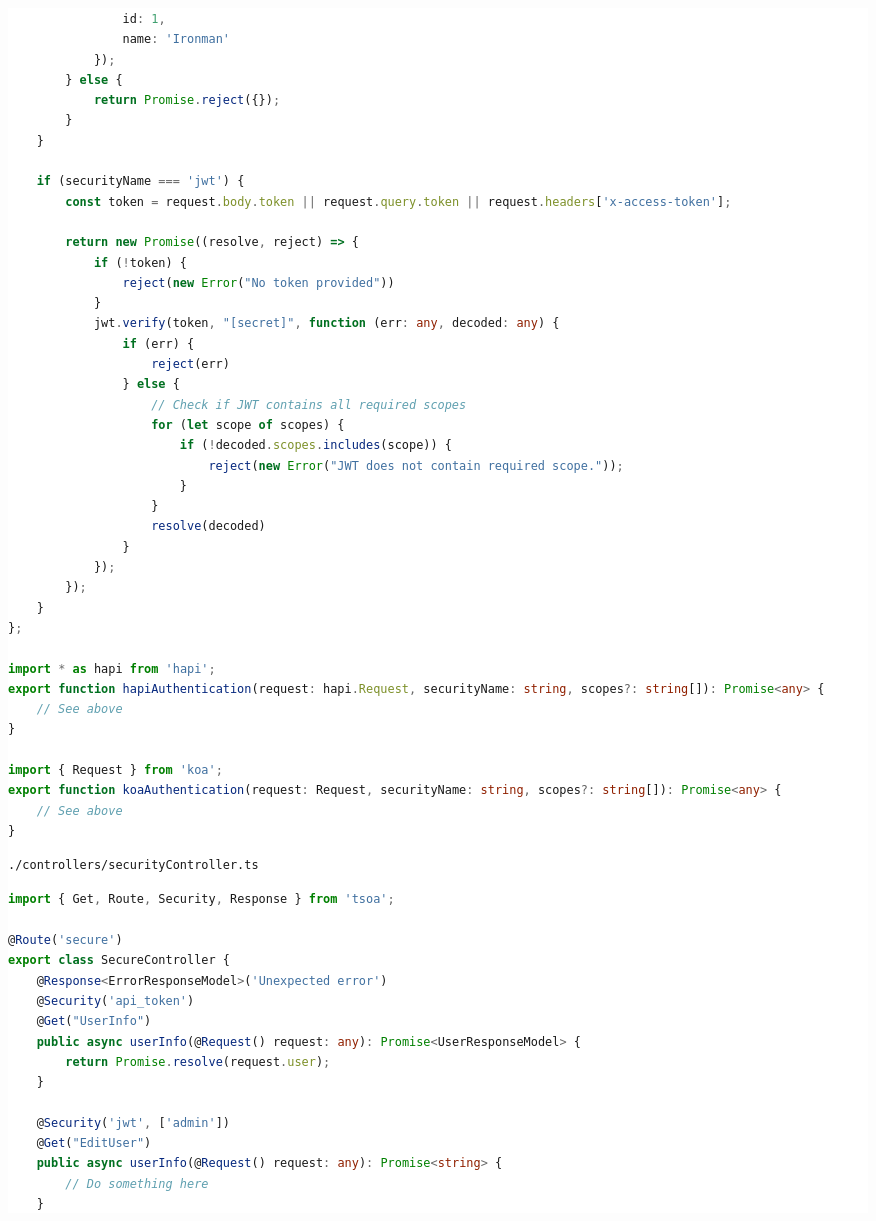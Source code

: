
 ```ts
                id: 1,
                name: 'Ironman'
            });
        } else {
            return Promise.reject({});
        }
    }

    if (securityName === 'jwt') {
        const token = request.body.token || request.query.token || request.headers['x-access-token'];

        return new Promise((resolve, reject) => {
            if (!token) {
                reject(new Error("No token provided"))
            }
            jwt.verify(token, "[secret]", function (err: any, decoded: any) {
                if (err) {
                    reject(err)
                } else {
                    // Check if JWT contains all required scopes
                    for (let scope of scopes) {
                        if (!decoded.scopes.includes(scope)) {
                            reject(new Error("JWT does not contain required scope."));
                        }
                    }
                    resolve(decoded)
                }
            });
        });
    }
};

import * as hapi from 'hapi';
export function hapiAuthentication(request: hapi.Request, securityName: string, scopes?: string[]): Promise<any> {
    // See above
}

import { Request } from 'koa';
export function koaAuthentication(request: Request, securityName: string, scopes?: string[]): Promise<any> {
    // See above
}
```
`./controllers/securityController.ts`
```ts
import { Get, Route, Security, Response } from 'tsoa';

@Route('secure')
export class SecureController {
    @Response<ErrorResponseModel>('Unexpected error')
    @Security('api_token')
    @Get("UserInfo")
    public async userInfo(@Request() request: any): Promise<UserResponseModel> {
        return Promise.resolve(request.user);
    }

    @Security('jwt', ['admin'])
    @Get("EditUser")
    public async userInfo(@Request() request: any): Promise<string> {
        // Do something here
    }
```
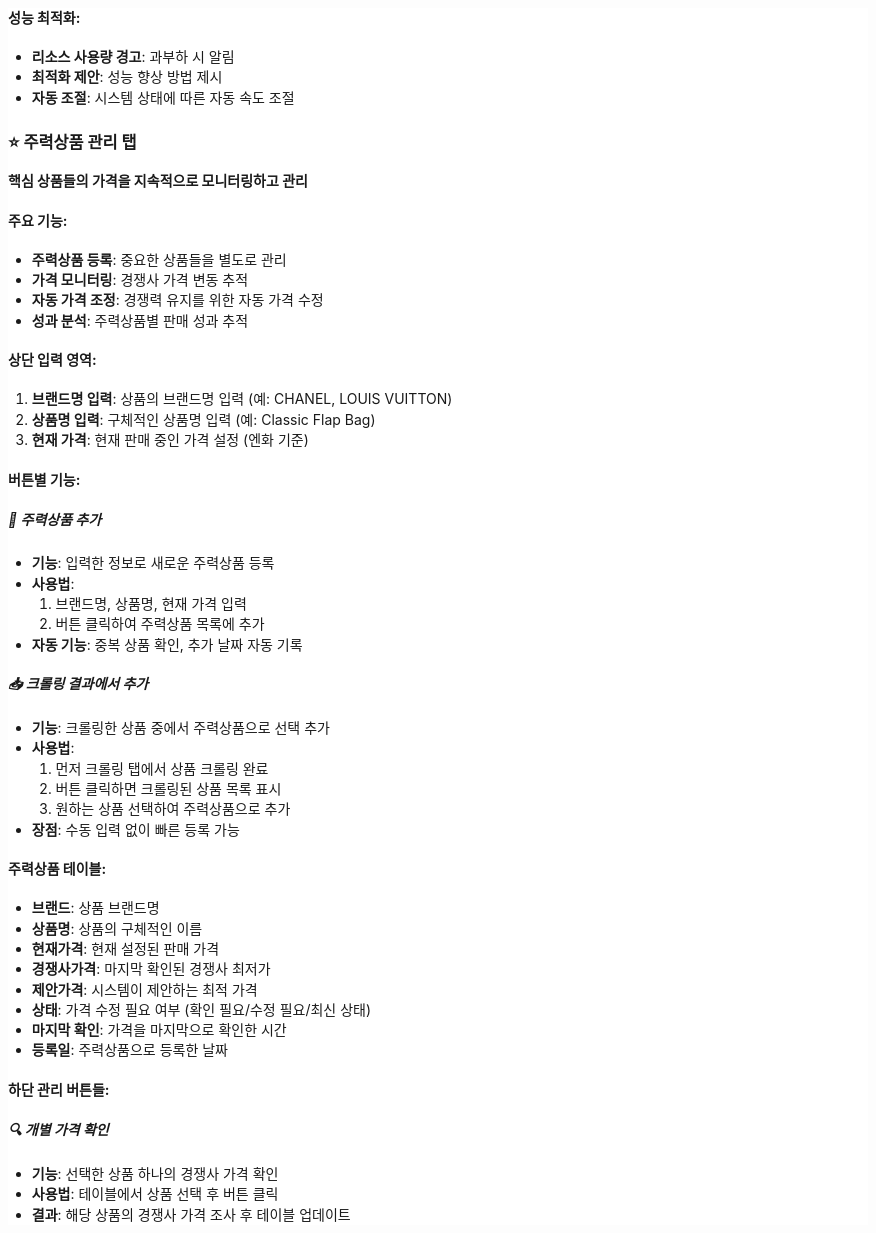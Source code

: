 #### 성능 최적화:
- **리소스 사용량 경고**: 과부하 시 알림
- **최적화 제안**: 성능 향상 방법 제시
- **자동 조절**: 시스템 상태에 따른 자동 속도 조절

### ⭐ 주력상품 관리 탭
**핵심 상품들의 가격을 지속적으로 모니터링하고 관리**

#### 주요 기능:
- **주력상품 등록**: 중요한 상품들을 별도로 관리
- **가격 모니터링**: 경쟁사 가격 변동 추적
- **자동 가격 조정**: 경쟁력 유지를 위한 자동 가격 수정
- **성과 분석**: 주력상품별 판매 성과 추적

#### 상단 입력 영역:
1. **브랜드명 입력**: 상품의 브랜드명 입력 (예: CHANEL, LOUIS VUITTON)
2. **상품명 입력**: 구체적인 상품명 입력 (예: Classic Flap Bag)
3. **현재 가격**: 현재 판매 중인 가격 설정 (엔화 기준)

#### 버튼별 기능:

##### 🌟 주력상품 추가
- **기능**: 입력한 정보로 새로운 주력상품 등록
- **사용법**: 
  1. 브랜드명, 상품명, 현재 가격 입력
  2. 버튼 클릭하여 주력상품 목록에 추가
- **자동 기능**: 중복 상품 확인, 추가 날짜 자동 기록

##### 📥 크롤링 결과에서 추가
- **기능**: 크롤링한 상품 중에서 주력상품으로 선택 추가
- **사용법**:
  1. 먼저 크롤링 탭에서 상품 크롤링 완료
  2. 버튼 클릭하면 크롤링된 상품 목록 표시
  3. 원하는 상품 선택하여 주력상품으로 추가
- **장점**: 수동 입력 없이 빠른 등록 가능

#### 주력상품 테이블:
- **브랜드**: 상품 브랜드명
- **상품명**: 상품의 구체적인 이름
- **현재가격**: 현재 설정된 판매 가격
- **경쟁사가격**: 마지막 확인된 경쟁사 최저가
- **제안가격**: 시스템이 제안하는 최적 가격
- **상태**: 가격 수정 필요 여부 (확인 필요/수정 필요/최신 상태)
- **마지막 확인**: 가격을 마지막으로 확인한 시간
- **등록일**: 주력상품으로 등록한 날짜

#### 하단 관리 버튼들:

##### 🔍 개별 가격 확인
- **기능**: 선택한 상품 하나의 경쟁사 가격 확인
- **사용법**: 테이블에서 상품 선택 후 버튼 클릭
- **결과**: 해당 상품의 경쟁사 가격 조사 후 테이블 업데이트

* * *

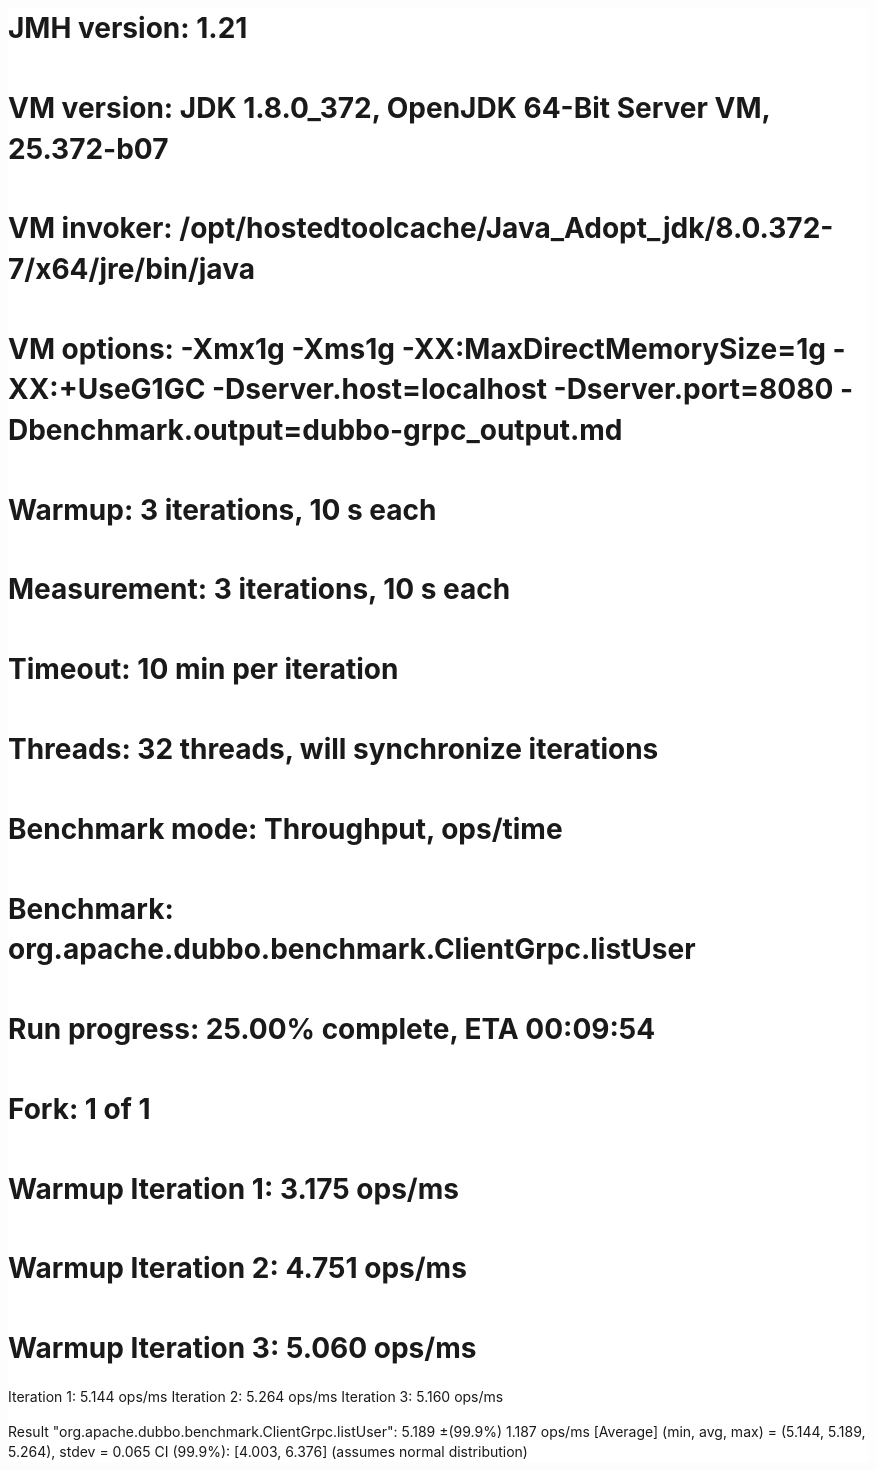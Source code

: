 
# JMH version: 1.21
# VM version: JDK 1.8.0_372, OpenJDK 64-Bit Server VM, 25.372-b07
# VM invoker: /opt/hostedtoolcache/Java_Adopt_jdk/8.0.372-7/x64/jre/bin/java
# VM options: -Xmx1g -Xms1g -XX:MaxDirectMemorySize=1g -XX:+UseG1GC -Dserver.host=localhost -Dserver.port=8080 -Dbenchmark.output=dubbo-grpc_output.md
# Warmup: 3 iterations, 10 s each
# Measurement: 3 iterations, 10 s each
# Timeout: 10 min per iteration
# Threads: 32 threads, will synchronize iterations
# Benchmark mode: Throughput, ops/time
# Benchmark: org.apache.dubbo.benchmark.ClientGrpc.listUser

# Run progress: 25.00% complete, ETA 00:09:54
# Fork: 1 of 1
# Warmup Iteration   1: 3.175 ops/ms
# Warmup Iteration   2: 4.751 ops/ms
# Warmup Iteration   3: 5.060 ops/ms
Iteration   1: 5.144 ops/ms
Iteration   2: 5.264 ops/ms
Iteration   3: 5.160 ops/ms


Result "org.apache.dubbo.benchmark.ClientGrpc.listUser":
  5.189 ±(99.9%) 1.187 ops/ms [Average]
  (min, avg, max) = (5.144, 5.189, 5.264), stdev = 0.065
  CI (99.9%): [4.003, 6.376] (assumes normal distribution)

What the exercise asks:
Bring together all lines of the entries above in which the string "from" occurs.

Solution to this exercise:
import * as hapi from 'hapi';
import { Request } from 'koa';
import { Get, Route, Security, Response } from 'tsoa';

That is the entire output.